Sepeda motor dan mobil mungkin hadir kemudian, tetapi tenaga angin membutuhkan keputusan strategis.
Selain isu infrastruktur transportasi, Associate Professor Dr. Vu Minh Khuong juga mengatakan bahwa Vietnam perlu memahami tren zaman, terutama dalam revolusi hijau dan revolusi digital, dua bidang yang akan membentuk ekonomi dalam 2-3 dekade mendatang.
Oleh karena itu, penandatanganan Nota Kesepahaman antara Vietnam dan Singapura tentang Kemitraan Ekonomi Digital - Ekonomi Hijau selama kunjungan resmi Perdana Menteri Pham Minh Chinh Februari lalu merupakan langkah mendasar dan juga menunjukkan visi strategis Vietnam.
Sebab selama ini Singapura baru melakukan kerjasama tersebut pada tahap awal dengan beberapa negara maju dan masih dalam tahap penjajakan.
"Kunjungan Perdana Menteri Pham Minh Chinh baru-baru ini memanfaatkan peluang ini," tegas Profesor Madya, Dr. Vu Minh Khuong.

Ke depannya, ia mengatakan bahwa Pemerintah perlu bergerak maju menuju penandatanganan Perjanjian Ekonomi Hijau dan Ekonomi Digital dengan Singapura. Hal ini akan menciptakan koridor yang lebih transparan bagi kedua belah pihak untuk diimplementasikan.
Dalam ekonomi hijau, bekerja sama dengan Singapura untuk menghasilkan energi terbarukan dan mengintegrasikannya ke dalam jaringan listrik umum Vietnam serta mengekspornya ke Singapura dalam waktu dekat.
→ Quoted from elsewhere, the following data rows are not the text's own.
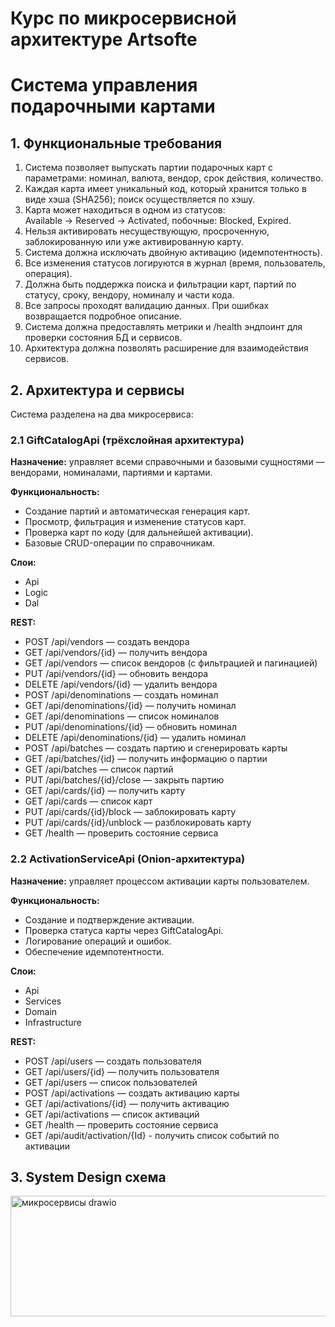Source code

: 
# Курс по микросервисной архитектуре Artsofte

# Система управления подарочными картами

## 1. Функциональные требования

1. Система позволяет выпускать партии подарочных карт с параметрами: номинал, валюта, вендор, срок действия, количество.
2. Каждая карта имеет уникальный код, который хранится только в виде хэша (SHA256); поиск осуществляется по хэшу.
3. Карта может находиться в одном из статусов:  
   Available → Reserved → Activated, побочные: Blocked, Expired.
4. Нельзя активировать несуществующую, просроченную, заблокированную или уже активированную карту.
5. Система должна исключать двойную активацию (идемпотентность).
6. Все изменения статусов логируются в журнал (время, пользователь, операция).
7. Должна быть поддержка поиска и фильтрации карт, партий по статусу, сроку, вендору, номиналу и части кода.
8. Все запросы проходят валидацию данных. При ошибках возвращается подробное описание.
9. Система должна предоставлять метрики и /health эндпоинт для проверки состояния БД и сервисов.
10. Архитектура должна позволять расширение для взаимодействия сервисов.

## 2. Архитектура и сервисы

Система разделена на два микросервиса:

### **2.1 GiftCatalogApi (трёхслойная архитектура)**

**Назначение:** управляет всеми справочными и базовыми сущностями — вендорами, номиналами, партиями и картами.

**Функциональность:**
- Создание партий и автоматическая генерация карт.
- Просмотр, фильтрация и изменение статусов карт.
- Проверка карт по коду (для дальнейшей активации).
- Базовые CRUD-операции по справочникам.

**Слои:**
- Api
- Logic
- Dal

**REST:**
- POST /api/vendors — создать вендора
- GET /api/vendors/{id} — получить вендора
- GET /api/vendors — список вендоров (с фильтрацией и пагинацией)
- PUT /api/vendors/{id} — обновить вендора
- DELETE /api/vendors/{id} — удалить вендора
- POST /api/denominations — создать номинал
- GET /api/denominations/{id} — получить номинал
- GET /api/denominations — список номиналов
- PUT /api/denominations/{id} — обновить номинал
- DELETE /api/denominations/{id} — удалить номинал
- POST /api/batches — создать партию и сгенерировать карты
- GET /api/batches/{id} — получить информацию о партии
- GET /api/batches — список партий
- PUT /api/batches/{id}/close — закрыть партию
- GET /api/cards/{id} — получить карту
- GET /api/cards — список карт
- PUT /api/cards/{id}/block — заблокировать карту
- PUT /api/cards/{id}/unblock — разблокировать карту
- GET /health — проверить состояние сервиса

### **2.2 ActivationServiceApi (Onion-архитектура)**

**Назначение:** управляет процессом активации карты пользователем.

**Функциональность:**
- Создание и подтверждение активации.
- Проверка статуса карты через GiftCatalogApi.
- Логирование операций и ошибок.
- Обеспечение идемпотентности.

**Слои:**
- Api
- Services
- Domain
- Infrastructure

**REST:**
- POST /api/users — создать пользователя
- GET /api/users/{id} — получить пользователя
- GET /api/users — список пользователей
- POST /api/activations — создать активацию карты
- GET /api/activations/{id} — получить активацию
- GET /api/activations — список активаций
- GET /health — проверить состояние сервиса
- GET /api/audit/activation/{Id} - получить список событий по активации

## 3. System Design схема
<img width="542" height="193" alt="микросервисы drawio" src="https://github.com/user-attachments/assets/196d0a80-859f-4cd9-ab13-1187ece3cf55" />
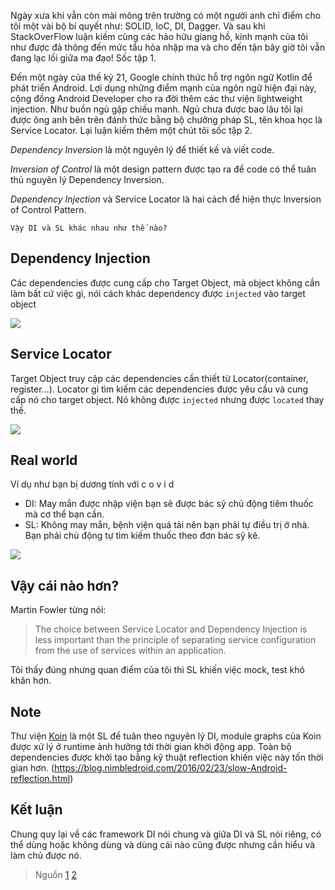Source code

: Ngày xưa khi vẫn còn mài mông trên trường có một người anh chỉ điểm cho tôi một vài bộ bí quyết như: SOLID, IoC, DI, Dagger. Và sau khi StackOverFlow luận kiếm cùng các hảo hữu giang hồ, kinh mạnh của tôi như được đả thông đến mức tẩu hỏa nhập ma và cho đến tận bây giờ tôi vẫn đang lạc lối giữa ma đạo! Sốc tập 1.
    
Đến một ngày của thế kỷ 21, Google chính thức hỗ trợ ngôn ngữ Kotlin để phát triển Android. Lợi dụng những điểm mạnh của ngôn ngữ hiện đại này, cộng đồng Android Developer cho ra đời thêm các thư viện lightweight injection. Như buồn ngủ gặp chiếu manh. Ngủ chưa được bao lâu tôi lại được ông anh bên trên đánh thức bằng bộ chưởng pháp SL, tên khoa học là Service Locator. Lại luận kiếm thêm một chút tôi sốc tập 2. 

*Dependency Inversion* là một nguyên lý để thiết kế và viết code.

*Inversion of Control* là một design pattern được tạo ra để code có thể tuân thủ nguyên lý Dependency Inversion. 

*Dependency Injection* và Service Locator là hai cách để hiện thực Inversion of Control Pattern.

`Vậy DI và SL khác nhau như thế nào?`

## Dependency Injection

Các dependencies được cung cấp cho Target Object, mà object không cần làm bất cứ việc gì, nói cách khác dependency được `injected` vào target object

![](https://images.viblo.asia/1716130f-bf6a-4a10-84a4-27b098e8502b.png)

## Service Locator

Target Object truy cập các dependencies cần thiết từ Locator(container, register...). Locator gi tìm kiếm các dependencies được yêu cầu và cung cấp nó cho target object. Nó không được `injected` nhưng được `located` thay thế.

![](https://images.viblo.asia/48c14118-326a-4d1e-9cc4-1ece365c1348.png)

## Real world
Ví dụ như bạn bị dương tính với c o v i d

- DI: May mắn được nhập viện bạn sẽ được bác sỹ chủ động tiêm thuốc mà cơ thể bạn cần.
- SL: Không may mắn, bệnh viện quá tải nên bạn phải tự điều trị ở nhà. Bạn phải chủ động tự tìm kiếm thuốc theo đơn bác sỹ kê.

![](https://images.viblo.asia/6a03b65f-6cf9-4d46-a7e7-c531545bb856.png)
## Vậy cái nào hơn?

Martin Fowler từng nói: 

>The choice between Service Locator and Dependency Injection is less important than the principle of separating service configuration from the use of services within an application.

Tôi thấy đúng nhưng quan điểm của tôi thì SL khiến việc mock, test khó khăn hơn.

## Note
 Thư viện [Koin](https://insert-koin.io/) là một SL để tuân theo nguyên lý DI, module graphs của Koin được xử lý ở runtime ảnh hưởng tới thời gian khởi động app. Toàn bộ dependencies được khởi tạo bằng kỹ thuật reflection khiến việc này tốn thời gian hơn. (https://blog.nimbledroid.com/2016/02/23/slow-Android-reflection.html)

## Kết luận
Chung quy lại về các framework DI nói chung và giữa DI và SL nói riêng, có thể dùng hoặc không dùng và dùng cái nào cũng được nhưng cần hiểu và làm chủ được nó.

>Nguồn 
[1](https://medium.com/mobile-app-development-publication/dependency-injection-and-service-locator-4dbe4559a3ba)
[2](https://www.rivu.dev/service-locator-and-dependency-injection-which-is-what/)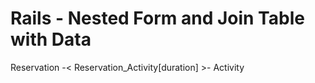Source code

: # Rails - Nested Form and Join Table with Data

Reservation -< Reservation_Activity[duration] >- Activity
"Misalnya, sebelum tahun 2030, kita akan memiliki kapasitas besar untuk menghasilkan energi angin lepas pantai. Singapura memiliki pengalaman, pendanaan, dan mereka dapat membeli semuanya ketika Vietnam mengekspornya," kata Bapak Khuong.
Menurut Associate Professor Dr. Vu Minh Khuong, Singapura memiliki kredibilitas nasional dan kredibilitas korporat yang sangat tinggi. Mereka menerbitkan obligasi dengan nilai 3% untuk energi hijau dengan sangat mudah.
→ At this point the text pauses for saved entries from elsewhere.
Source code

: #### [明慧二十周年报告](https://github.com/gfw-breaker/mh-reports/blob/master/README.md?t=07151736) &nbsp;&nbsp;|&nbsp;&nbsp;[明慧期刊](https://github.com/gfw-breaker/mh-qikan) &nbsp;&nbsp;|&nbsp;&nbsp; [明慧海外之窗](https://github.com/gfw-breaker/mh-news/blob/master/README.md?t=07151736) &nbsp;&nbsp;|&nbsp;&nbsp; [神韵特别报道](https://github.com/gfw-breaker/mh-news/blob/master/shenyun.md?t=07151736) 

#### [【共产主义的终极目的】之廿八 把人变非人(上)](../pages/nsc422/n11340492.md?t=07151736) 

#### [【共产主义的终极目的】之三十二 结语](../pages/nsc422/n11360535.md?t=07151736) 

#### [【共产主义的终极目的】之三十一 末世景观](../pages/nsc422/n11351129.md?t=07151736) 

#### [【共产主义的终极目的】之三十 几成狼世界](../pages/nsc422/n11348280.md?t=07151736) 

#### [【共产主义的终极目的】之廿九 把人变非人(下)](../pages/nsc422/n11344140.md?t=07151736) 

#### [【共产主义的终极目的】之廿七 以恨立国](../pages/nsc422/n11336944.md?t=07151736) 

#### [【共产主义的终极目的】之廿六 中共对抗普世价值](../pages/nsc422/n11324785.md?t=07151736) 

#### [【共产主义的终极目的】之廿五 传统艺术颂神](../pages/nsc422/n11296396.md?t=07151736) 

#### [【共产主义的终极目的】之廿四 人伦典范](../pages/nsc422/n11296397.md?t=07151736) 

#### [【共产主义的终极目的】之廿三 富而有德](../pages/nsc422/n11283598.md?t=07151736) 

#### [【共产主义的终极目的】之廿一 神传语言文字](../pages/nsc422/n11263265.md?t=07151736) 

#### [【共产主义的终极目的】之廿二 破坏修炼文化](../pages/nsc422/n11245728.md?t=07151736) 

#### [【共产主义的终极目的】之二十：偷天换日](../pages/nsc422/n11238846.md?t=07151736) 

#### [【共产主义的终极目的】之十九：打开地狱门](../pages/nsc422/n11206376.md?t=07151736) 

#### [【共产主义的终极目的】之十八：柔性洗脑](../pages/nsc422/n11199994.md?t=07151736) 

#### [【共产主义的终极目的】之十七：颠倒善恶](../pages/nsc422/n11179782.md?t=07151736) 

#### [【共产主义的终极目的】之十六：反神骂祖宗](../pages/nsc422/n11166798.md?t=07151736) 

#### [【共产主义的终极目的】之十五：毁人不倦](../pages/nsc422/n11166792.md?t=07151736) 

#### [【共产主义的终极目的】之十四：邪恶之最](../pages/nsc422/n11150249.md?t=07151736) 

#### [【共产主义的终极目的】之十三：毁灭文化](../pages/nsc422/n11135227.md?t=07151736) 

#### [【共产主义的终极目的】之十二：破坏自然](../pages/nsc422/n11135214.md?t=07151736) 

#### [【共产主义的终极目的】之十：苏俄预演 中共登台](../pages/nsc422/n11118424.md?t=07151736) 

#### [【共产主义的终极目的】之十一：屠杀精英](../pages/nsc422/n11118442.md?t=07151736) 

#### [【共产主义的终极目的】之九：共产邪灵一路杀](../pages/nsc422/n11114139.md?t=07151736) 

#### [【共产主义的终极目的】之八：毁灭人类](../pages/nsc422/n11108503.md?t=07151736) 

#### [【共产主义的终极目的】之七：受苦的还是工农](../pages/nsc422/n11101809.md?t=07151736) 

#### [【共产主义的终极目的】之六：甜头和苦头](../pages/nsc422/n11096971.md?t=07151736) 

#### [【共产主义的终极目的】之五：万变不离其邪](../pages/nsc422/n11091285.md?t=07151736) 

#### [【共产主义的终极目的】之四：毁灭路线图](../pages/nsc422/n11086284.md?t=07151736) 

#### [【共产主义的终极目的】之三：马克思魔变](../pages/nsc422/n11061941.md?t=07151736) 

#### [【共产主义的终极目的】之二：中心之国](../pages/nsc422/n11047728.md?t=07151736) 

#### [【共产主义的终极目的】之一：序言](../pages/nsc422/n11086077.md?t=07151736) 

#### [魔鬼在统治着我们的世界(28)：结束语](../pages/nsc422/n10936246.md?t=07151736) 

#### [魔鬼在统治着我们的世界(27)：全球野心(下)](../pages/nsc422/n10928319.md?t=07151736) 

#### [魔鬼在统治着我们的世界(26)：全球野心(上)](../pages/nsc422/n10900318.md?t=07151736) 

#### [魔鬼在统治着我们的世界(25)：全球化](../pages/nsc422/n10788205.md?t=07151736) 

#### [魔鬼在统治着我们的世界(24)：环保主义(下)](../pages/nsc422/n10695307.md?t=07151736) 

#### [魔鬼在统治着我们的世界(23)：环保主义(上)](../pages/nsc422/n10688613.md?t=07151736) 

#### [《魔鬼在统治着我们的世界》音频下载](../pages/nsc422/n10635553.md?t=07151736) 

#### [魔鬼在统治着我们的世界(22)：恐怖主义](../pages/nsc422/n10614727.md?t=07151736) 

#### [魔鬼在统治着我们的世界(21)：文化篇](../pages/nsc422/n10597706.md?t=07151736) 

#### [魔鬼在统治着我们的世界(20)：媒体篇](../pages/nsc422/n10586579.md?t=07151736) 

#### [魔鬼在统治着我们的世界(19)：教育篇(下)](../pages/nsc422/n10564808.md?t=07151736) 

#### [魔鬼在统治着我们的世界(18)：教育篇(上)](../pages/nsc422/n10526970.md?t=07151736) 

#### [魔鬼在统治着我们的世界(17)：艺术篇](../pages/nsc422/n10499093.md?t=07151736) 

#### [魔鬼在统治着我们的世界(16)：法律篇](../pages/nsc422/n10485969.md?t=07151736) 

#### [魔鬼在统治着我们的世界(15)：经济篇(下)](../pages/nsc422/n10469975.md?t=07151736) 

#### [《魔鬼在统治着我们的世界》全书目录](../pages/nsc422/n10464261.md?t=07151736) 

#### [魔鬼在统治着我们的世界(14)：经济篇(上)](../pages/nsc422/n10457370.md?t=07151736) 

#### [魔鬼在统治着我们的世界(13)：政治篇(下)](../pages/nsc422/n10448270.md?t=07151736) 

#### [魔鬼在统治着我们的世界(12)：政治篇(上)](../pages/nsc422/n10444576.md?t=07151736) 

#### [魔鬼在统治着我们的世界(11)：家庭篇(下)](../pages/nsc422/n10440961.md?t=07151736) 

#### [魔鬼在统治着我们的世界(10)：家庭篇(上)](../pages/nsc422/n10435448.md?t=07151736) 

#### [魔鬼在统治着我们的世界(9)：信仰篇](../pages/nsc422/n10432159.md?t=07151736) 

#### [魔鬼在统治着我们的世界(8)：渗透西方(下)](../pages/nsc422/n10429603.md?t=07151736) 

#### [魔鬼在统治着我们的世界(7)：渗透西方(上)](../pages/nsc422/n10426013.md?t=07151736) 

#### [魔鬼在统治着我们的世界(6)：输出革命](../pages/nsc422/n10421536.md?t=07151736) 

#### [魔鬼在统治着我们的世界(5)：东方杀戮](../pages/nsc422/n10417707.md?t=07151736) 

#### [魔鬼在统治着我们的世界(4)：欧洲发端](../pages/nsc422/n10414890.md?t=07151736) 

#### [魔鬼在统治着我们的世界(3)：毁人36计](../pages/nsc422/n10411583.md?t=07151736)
Oleh karena itu, Associate Professor Dr. Vu Minh Khuong menyarankan bahwa dalam satu atau dua dekade mendatang, Vietnam harus memfokuskan semua upayanya untuk menciptakan industri terkuat di kawasan dan dunia, untuk bersaing dan menyediakan energi bagi negara-negara dari Afrika hingga Asia Selatan, dan negara-negara lainnya.
Secara khusus, berinvestasi dalam tenaga angin lepas pantai tidak hanya melindungi keamanan di laut, tetapi juga menciptakan kemampuan untuk mengubah sumber daya alam yang tak terbatas menjadi energi bagi negara dan dapat memproduksi peralatan, komponen, dan aksesori.
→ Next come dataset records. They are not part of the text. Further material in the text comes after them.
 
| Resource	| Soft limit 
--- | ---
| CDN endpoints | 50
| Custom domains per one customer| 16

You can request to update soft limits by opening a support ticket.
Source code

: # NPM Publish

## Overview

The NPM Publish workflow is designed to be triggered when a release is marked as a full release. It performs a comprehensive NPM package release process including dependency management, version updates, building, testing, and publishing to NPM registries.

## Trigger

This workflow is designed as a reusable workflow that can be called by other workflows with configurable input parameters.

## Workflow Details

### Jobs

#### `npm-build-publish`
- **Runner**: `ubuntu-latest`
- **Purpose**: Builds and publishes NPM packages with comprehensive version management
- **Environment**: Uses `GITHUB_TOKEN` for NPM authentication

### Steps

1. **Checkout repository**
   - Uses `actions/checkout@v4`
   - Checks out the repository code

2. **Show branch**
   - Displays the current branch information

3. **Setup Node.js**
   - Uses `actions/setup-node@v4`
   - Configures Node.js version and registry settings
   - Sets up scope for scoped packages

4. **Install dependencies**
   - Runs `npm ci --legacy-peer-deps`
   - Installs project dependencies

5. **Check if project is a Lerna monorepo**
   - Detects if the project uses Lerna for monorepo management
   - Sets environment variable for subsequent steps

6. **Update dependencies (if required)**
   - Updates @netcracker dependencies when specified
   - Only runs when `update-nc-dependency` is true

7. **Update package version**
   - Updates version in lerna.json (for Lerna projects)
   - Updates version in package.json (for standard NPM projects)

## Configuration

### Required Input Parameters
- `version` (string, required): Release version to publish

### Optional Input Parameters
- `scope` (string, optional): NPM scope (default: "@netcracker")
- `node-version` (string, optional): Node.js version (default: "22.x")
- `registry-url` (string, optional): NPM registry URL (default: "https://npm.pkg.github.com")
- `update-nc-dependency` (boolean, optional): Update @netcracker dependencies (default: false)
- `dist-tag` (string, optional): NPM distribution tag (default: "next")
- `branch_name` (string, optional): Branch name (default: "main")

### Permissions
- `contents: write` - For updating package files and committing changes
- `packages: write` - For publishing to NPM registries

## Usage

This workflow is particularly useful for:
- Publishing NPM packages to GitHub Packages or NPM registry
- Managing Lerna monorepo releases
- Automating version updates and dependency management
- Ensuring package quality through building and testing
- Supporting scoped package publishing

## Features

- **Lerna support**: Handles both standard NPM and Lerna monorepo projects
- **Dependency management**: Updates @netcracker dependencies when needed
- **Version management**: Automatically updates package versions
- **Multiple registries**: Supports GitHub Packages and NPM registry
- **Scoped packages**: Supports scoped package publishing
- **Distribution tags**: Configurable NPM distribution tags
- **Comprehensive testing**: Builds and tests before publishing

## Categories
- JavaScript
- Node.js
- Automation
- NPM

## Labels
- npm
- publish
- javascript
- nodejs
"Sepeda motor, mobil, dan bidang-bidang lain bisa kita kejar dan kesampingkan, tetapi isu energi membutuhkan keputusan strategis. Saya pikir 'revolusi hijau' ini sangat penting," tegas Associate Professor Dr. Vu Minh Khuong.
Ia mencatat bahwa isu ekonomi hijau dan ekonomi digital telah ditetapkan sebagai ujung tombak strategis, tetapi belum ada upaya untuk menciptakan terobosan. Membangun kedua bidang ini berarti membangun kekuatan strategis Vietnam di masa depan. Inilah isu-isu yang dapat dipimpin dan menjadi aktivis terdepan di Vietnam.
Pada tanggal 29 Agustus, kereta pertama jalur metro Ben Thanh - Suoi Tien secara resmi memulai uji coba di seluruh rute, melewati 14 stasiun dengan 2,6 km di bawah tanah dan 17,1 km di atas tanah.
Proyek Jalur Metro Ben Thanh – Suoi Tien No. 1 memiliki total panjang 19,7 km dengan 14 stasiun, 3 stasiun bawah tanah, dan 11 stasiun layang, dengan total investasi yang disesuaikan sebesar 43,7 triliun VND. Proyek ini memiliki rute yang melewati distrik 1, 2, 9, Binh Thanh, Thu Duc (HCMC), dan Di An (Binh Duong). Saat ini, keseluruhan proyek telah menyelesaikan hampir 96% dari total volume pekerjaan.
Pada Mei 2022, seluruh 17 kereta Metro Jalur 1 diimpor dari Jepang ke Vietnam. Berdasarkan rancangannya, setiap kereta Metro memiliki 3 gerbong, masing-masing gerbong memiliki panjang 61,5 m, dan dapat mengangkut 930 penumpang. Kecepatan maksimum yang direncanakan adalah 110 km/jam (bagian layang) dan 80 km/jam (bagian bawah tanah).